→ TRY IT
Find all the lines in the material below with the word "async", and copy them.

→ SUPPLIED RECORDS
#####

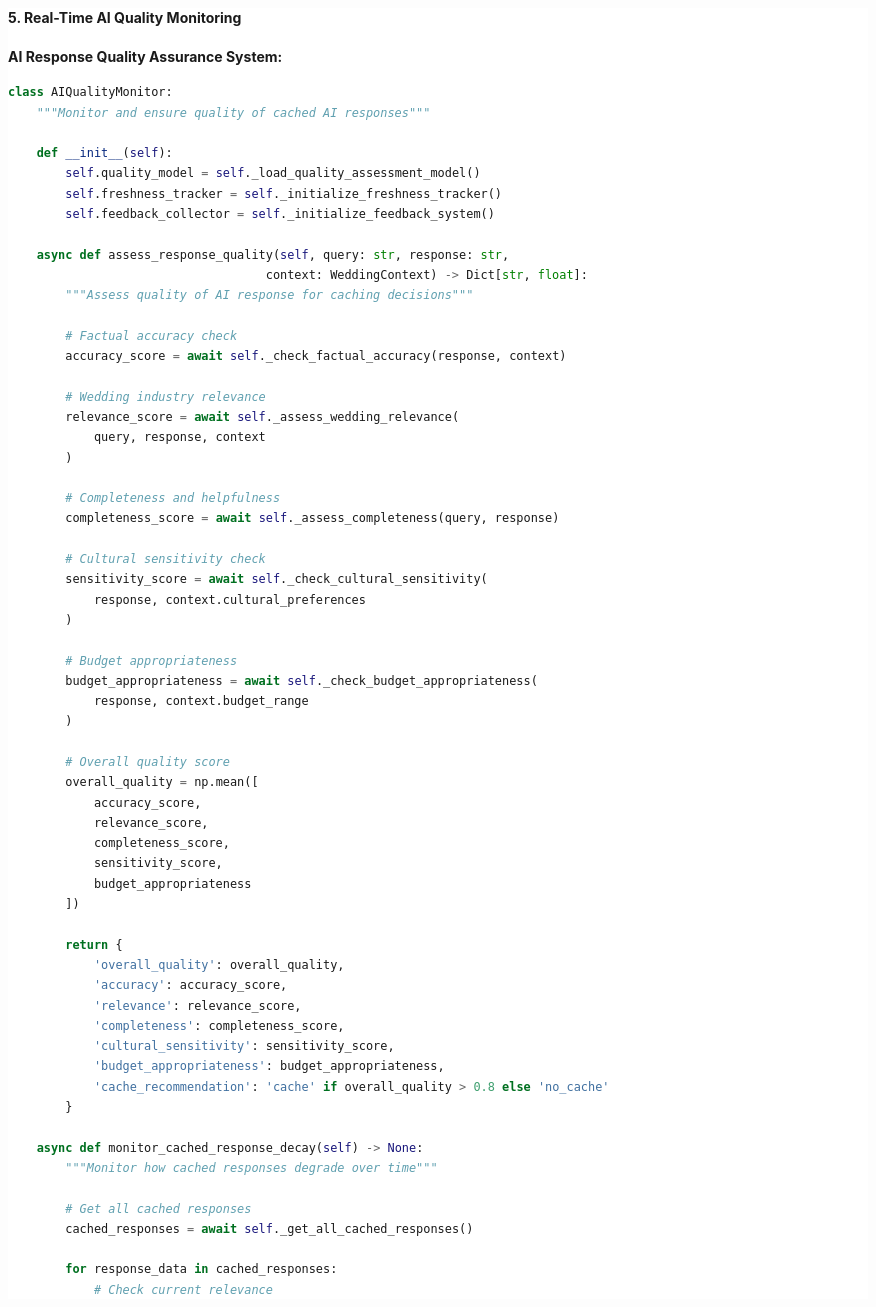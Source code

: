 #### 5. Real-Time AI Quality Monitoring

**AI Response Quality Assurance System:**
```python
class AIQualityMonitor:
    """Monitor and ensure quality of cached AI responses"""
    
    def __init__(self):
        self.quality_model = self._load_quality_assessment_model()
        self.freshness_tracker = self._initialize_freshness_tracker()
        self.feedback_collector = self._initialize_feedback_system()
        
    async def assess_response_quality(self, query: str, response: str, 
                                    context: WeddingContext) -> Dict[str, float]:
        """Assess quality of AI response for caching decisions"""
        
        # Factual accuracy check
        accuracy_score = await self._check_factual_accuracy(response, context)
        
        # Wedding industry relevance
        relevance_score = await self._assess_wedding_relevance(
            query, response, context
        )
        
        # Completeness and helpfulness
        completeness_score = await self._assess_completeness(query, response)
        
        # Cultural sensitivity check
        sensitivity_score = await self._check_cultural_sensitivity(
            response, context.cultural_preferences
        )
        
        # Budget appropriateness
        budget_appropriateness = await self._check_budget_appropriateness(
            response, context.budget_range
        )
        
        # Overall quality score
        overall_quality = np.mean([
            accuracy_score,
            relevance_score, 
            completeness_score,
            sensitivity_score,
            budget_appropriateness
        ])
        
        return {
            'overall_quality': overall_quality,
            'accuracy': accuracy_score,
            'relevance': relevance_score,
            'completeness': completeness_score,
            'cultural_sensitivity': sensitivity_score,
            'budget_appropriateness': budget_appropriateness,
            'cache_recommendation': 'cache' if overall_quality > 0.8 else 'no_cache'
        }
    
    async def monitor_cached_response_decay(self) -> None:
        """Monitor how cached responses degrade over time"""
        
        # Get all cached responses
        cached_responses = await self._get_all_cached_responses()
        
        for response_data in cached_responses:
            # Check current relevance
```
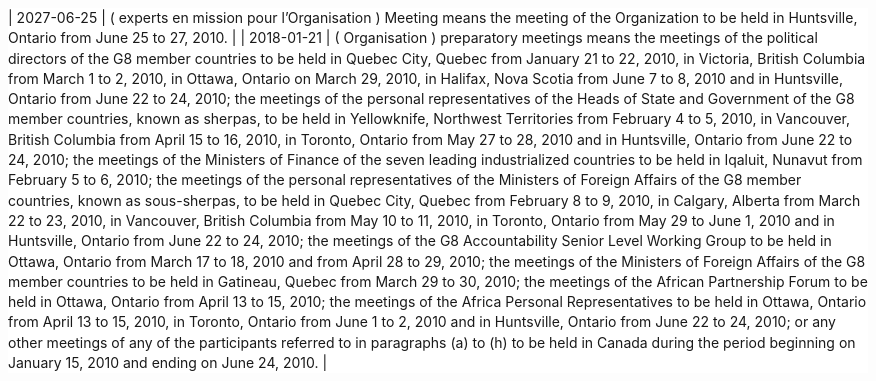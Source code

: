 | 2027-06-25 | ( experts en mission pour l’Organisation ) Meeting  means the meeting of the Organization to be held in Huntsville, Ontario from June 25 to 27, 2010.                                                                                                                                                                                                                                                                                                                                                                                                                                                                                                                                                                                                                                                                                                                                                                                                                                                                                                                                                                                                                                                                                                                                                                                                                                                                                                                                                                                                                                                                                                                                                                                                                                                                                                                                                                                                                                                                                                                                                                             |
| 2018-01-21 | ( Organisation ) preparatory meetings  means the meetings of the political directors of the G8 member countries to be held in Quebec City, Quebec from January 21 to 22, 2010, in Victoria, British Columbia from March 1 to 2, 2010, in Ottawa, Ontario on March 29, 2010, in Halifax, Nova Scotia from June 7 to 8, 2010 and in Huntsville, Ontario from June 22 to 24, 2010; the meetings of the personal representatives of the Heads of State and Government of the G8 member countries, known as sherpas, to be held in Yellowknife, Northwest Territories from February 4 to 5, 2010, in Vancouver, British Columbia from April 15 to 16, 2010, in Toronto, Ontario from May 27 to 28, 2010 and in Huntsville, Ontario from June 22 to 24, 2010; the meetings of the Ministers of Finance of the seven leading industrialized countries to be held in Iqaluit, Nunavut from February 5 to 6, 2010; the meetings of the personal representatives of the Ministers of Foreign Affairs of the G8 member countries, known as sous-sherpas, to be held in Quebec City, Quebec from February 8 to 9, 2010, in Calgary, Alberta from March 22 to 23, 2010, in Vancouver, British Columbia from May 10 to 11, 2010, in Toronto, Ontario from May 29 to June 1, 2010 and in Huntsville, Ontario from June 22 to 24, 2010; the meetings of the G8 Accountability Senior Level Working Group to be held in Ottawa, Ontario from March 17 to 18, 2010 and from April 28 to 29, 2010; the meetings of the Ministers of Foreign Affairs of the G8 member countries to be held in Gatineau, Quebec from March 29 to 30, 2010; the meetings of the African Partnership Forum to be held in Ottawa, Ontario from April 13 to 15, 2010; the meetings of the Africa Personal Representatives to be held in Ottawa, Ontario from April 13 to 15, 2010, in Toronto, Ontario from June 1 to 2, 2010 and in Huntsville, Ontario from June 22 to 24, 2010; or any other meetings of any of the participants referred to in paragraphs (a) to (h) to be held in Canada during the period beginning on January 15, 2010 and ending on June 24, 2010. |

#####

→ SOLUTION TO THIS EXERCISE
    async def assess_response_quality(self, query: str, response: str, 
    async def monitor_cached_response_decay(self) -> None:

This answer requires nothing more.